People across the country will celebrate the Bangla New Year’s Day with customary zeal and fervour
Published : 14 Apr 2024, 02:48 AM
Bangladeshis are all geared up to greet Pahela Boishakh, the first day of the Bangla calendar, with a renewed message for the victory of humanity.
They will sing “Eso He Baishakh” and other songs at programmes celebrating the arrival of the Bangla New Year 1431 on Sunday.
With people decked up in vibrant colours and painted cheeks, cultural organisation Chhayanaut will start its curtain-raising event at dawn at Ramna Batamul in Dhaka with raga Ahir Bhairav on flute.
The theme of this year’s programme is “light the lamp within and do away with self-centredness”.
“At dawn this New Year, we will sing the song of people’s victory, not consumerism, not selfishness,” its General Secretary Laisa Ahmed Lisa said.
This year’s programme will feature 11 group songs and 15 solo performances, as well as readings and recitations.”
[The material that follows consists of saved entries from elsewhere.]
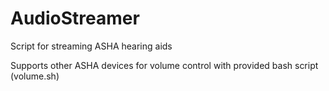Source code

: # AudioStreamer
Script for streaming ASHA hearing aids

Supports other ASHA devices for volume control with provided bash script (volume.sh)
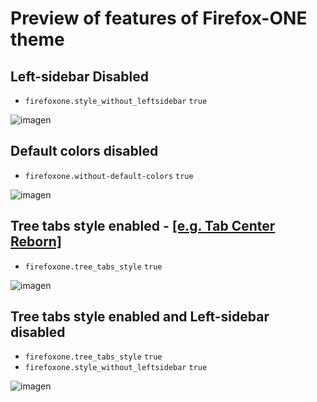 # Preview of features of Firefox-ONE theme

## Left-sidebar Disabled
<ul><li><code>firefoxone.style_without_leftsidebar</code> <code>true</code></li></ul>

![imagen](https://github.com/Godiesc/firefox-one/assets/22057609/c4a979d5-c086-4459-a5b6-98d649899bf0)

## Default colors disabled
<ul><li><code>firefoxone.without-default-colors</code> <code>true</code></li></ul>

![imagen](https://github.com/Godiesc/firefox-one/assets/22057609/b7f2c33e-63ef-4484-9765-aa1be6c3b747)

## Tree tabs style enabled - [[e.g. Tab Center Reborn]](https://addons.mozilla.org/es/firefox/addon/tabcenter-reborn/)
<ul><li><code>firefoxone.tree_tabs_style</code> <code>true</code></li></ul>

![imagen](https://github.com/Godiesc/firefox-one/assets/22057609/f8ea8f29-3fc9-42c6-b774-28370f5abe87)

## Tree tabs style enabled and Left-sidebar disabled
<ul><li><code>firefoxone.tree_tabs_style</code> <code>true</code></li>
<li><code>firefoxone.style_without_leftsidebar</code> <code>true</code></li></ul>

![imagen](https://github.com/Godiesc/firefox-one/assets/22057609/f61b4677-3673-487f-97fb-aa88dd51f76a)

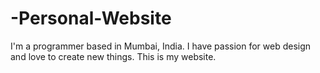 # -Personal-Website
I'm a programmer based in Mumbai, India. I have passion for web design and love to create new things. This is my website.
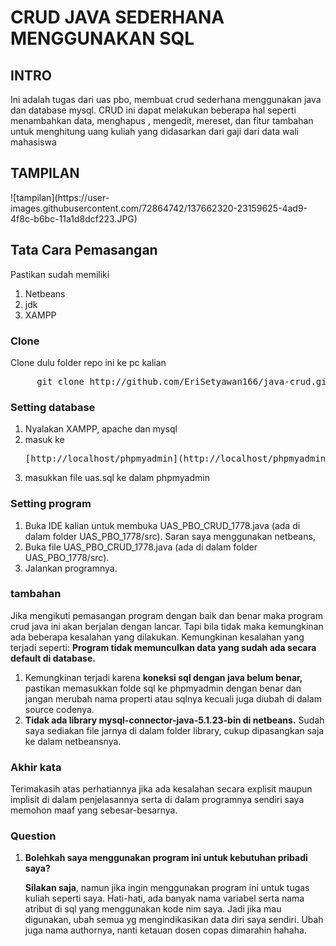 <h1>CRUD JAVA SEDERHANA MENGGUNAKAN SQL</h1>
<h2>INTRO</h2>
<p>Ini adalah tugas dari uas pbo, membuat crud sederhana menggunakan java dan database mysql. CRUD ini dapat melakukan beberapa hal seperti menambahkan data, menghapus
, mengedit, mereset, dan fitur tambahan untuk menghitung uang kuliah yang didasarkan dari gaji dari data wali mahasiswa</p>
<h2>TAMPILAN</h2>
![tampilan](https://user-images.githubusercontent.com/72864742/137662320-23159625-4ad9-4f8c-b6bc-11a1d8dcf223.JPG)
<h2>Tata Cara Pemasangan</h2>
<p>Pastikan sudah memiliki</p>
<ol>
	<li>Netbeans</li>
	<li>jdk</li>
	<li>XAMPP</li>
</ol>

<h3>Clone</h3>
<p>Clone dulu folder repo ini ke pc kalian</p>
<pre>
	 git clone http://github.com/EriSetyawan166/java-crud.git
</pre>
<h3>Setting database</h3>
<ol>
	<li>Nyalakan XAMPP, apache dan mysql</li>
	<li>masuk ke<pre>[http://localhost/phpmyadmin](http://localhost/phpmyadmin "Go to your localhost phpMyAdmin")</pre></li>
	<li>masukkan file uas.sql ke dalam phpmyadmin</li>
</ol>

<h3>Setting program</h3>
<ol>
<li>
	Buka IDE kalian untuk membuka UAS_PBO_CRUD_1778.java (ada di dalam folder UAS_PBO_1778/src). Saran saya menggunakan netbeans,
</li>
<li>Buka file UAS_PBO_CRUD_1778.java (ada di dalam folder UAS_PBO_1778/src).</li>
<li>Jalankan programnya.
</ol>

<h3>tambahan</h3>
<p>Jika mengikuti pemasangan program dengan baik dan benar maka program crud java ini akan berjalan dengan lancar. Tapi bila tidak maka kemungkinan ada beberapa kesalahan yang dilakukan. Kemungkinan kesalahan yang terjadi seperti: <b>Program tidak memunculkan data yang sudah ada secara default di database.</b>
<ol>
<li>
	 Kemungkinan terjadi karena <b>koneksi sql dengan java belum benar,</b> pastikan memasukkan folde sql ke phpmyadmin dengan benar dan jangan merubah nama properti atau sqlnya kecuali juga diubah di dalam source codenya.
</li>
<li><b>Tidak ada library mysql-connector-java-5.1.23-bin di netbeans.</b> Sudah saya sediakan file jarnya di dalam folder library, cukup dipasangkan saja ke dalam netbeansnya.</li>

</ol>

<h3>Akhir kata</h3>
<p>Terimakasih atas perhatiannya jika ada kesalahan secara explisit maupun implisit di dalam penjelasannya serta di dalam programnya sendiri saya memohon maaf yang sebesar-besarnya. 

<h3>Question</h3>
<ol>
<li><b>Bolehkah saya menggunakan program ini untuk kebutuhan pribadi saya?</b><p><b>Silakan saja</b>, namun jika ingin menggunakan program ini untuk tugas kuliah seperti saya. Hati-hati, ada banyak nama variabel serta nama atribut di sql yang menggunakan kode nim saya. Jadi jika mau digunakan, ubah semua yg mengindikasikan data diri saya sendiri. Ubah juga nama authornya, nanti ketauan dosen copas dimarahin hahaha.</p></li>
</ol>
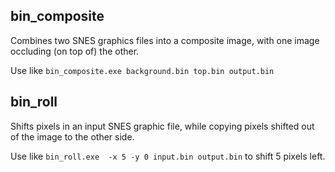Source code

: ## bin_composite

Combines two SNES graphics files into a composite image, with one image occluding (on top of) the other.

Use like `bin_composite.exe background.bin top.bin output.bin`

## bin_roll

Shifts pixels in an input SNES graphic file, while copying pixels shifted out of the image to the other side.

Use like `bin_roll.exe  -x 5 -y 0 input.bin output.bin` to shift 5 pixels left.
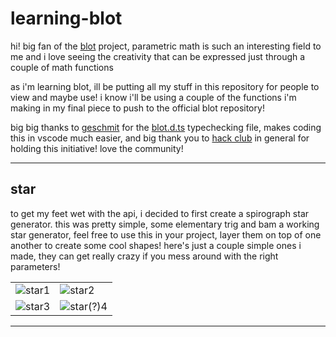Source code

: # learning-blot

hi! big fan of the [blot](github.com/hackclub/blot/) project, parametric math is such an interesting field to me and i love seeing the creativity that can be expressed just through a couple of math functions

as i'm learning blot, ill be putting all my stuff in this repository for people to view and maybe use! i know i'll be using a couple of the functions i'm making in my final piece to push to the official blot repository!

big big thanks to [geschmit](https://github.com/geschmit) for the [blot.d.ts](https://github.com/geschmit/blotfont/blob/main/blot.d.ts) typechecking file, makes coding this in vscode much easier, and big thank you to [hack club]([url](https://github.com/hackclub/)) in general for holding this initiative! love the community!

---

## star
to get my feet wet with the api, i decided to first create a spirograph star generator. this was pretty simple, some elementary trig and bam a working star generator, feel free to use this in your project, layer them on top of one another to create some cool shapes! here's just a couple simple ones i made, they can get really crazy if you mess around with the right parameters! 

| | |
| --- | --- |
| ![star1](https://github.com/ameya-g-git/learning-blot/assets/121361927/80a15953-b75e-4c34-a057-7ca8c6823eaf) | ![star2](https://github.com/ameya-g-git/learning-blot/assets/121361927/16dd0d74-a21f-464e-a3ef-8be63dd373a9) |
| ![star3](https://github.com/ameya-g-git/learning-blot/assets/121361927/039993b0-ebbc-4c01-b7f3-68d4b353183e) | ![star(?)4](https://github.com/ameya-g-git/learning-blot/assets/121361927/e06209bb-4e43-4b18-ad02-539c9ce51142) |

---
At the traditional Mangal Shobhajatra procession on the Dhaka University campus, evocative masks will be on display with customary zeal and fervour.
Traffic will be regulated in the Dhaka University and Ramna Park areas. There will be diversions in some roads leading to these areas.
This time the festival has arrived just after Eid-ul-Fitr holidays, with most yet to return to big cities like Dhaka from their hometowns and villages.
“Maybe there will be fewer people in Dhaka. But it will double the joy of ringing in the New Year through celebrations at home,” said Professor Nisar Hossain, dean of Dhaka University’s Faculty of Fine Arts that organises Mangal Shobhajatra.
The law-enforcing agencies have beefed up security in these areas, keeping in mind that the Chhayanaut function came under a deadly bomb attack by Islamist militants in 2001.
The threat to hurt the secular spirit of Pahela Baishakh is nothing new. Before independence, Bengalis used the Bangla New Year celebrations as a political tool to protest against Pakistan’s attempts to destroy the nation’s culture by banning Tagore songs.
President Mohammed Shahabuddin and Prime Minister Sheikh Hasina greeted Bangladeshis living at home and abroad on the occasion.
Shahabuddin urged all to build a happy and prosperous “Smart Bangladesh” free from hunger and poverty by embracing the liberal spirit of Pahela Baishakh.
Hasina, in her message, called upon all, irrespective of religion and caste, to wake up with new joy forgetting the sorrows and failures of the past year.